(Saved data entries)
++++++++++++++++++++

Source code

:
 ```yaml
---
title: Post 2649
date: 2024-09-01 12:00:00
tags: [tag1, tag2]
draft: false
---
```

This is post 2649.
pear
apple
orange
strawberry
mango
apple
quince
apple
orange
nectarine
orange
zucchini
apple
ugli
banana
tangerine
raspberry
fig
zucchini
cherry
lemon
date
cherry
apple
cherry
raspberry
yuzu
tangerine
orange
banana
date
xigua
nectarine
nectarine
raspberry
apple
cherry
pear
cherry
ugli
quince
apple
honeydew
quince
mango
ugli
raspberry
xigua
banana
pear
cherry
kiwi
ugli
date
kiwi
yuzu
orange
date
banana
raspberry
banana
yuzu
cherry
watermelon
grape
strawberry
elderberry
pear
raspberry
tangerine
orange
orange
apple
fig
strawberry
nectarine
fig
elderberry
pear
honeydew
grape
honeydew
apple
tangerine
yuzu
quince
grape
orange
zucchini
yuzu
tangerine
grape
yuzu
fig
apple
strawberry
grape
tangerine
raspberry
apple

++++++++++++++++++++

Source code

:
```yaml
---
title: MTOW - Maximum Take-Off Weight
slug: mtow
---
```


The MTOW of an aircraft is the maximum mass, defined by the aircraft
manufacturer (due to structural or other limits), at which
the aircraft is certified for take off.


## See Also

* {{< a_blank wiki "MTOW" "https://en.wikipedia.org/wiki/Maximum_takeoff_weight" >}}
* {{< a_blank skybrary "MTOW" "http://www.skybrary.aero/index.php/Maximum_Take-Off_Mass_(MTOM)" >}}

++++++++++++++++++++

What you are asked to do. Lines holding the string "title" must be copied out of the entries above.

Response to the exercise.
title: Post 2649
title: MTOW - Maximum Take-Off Weight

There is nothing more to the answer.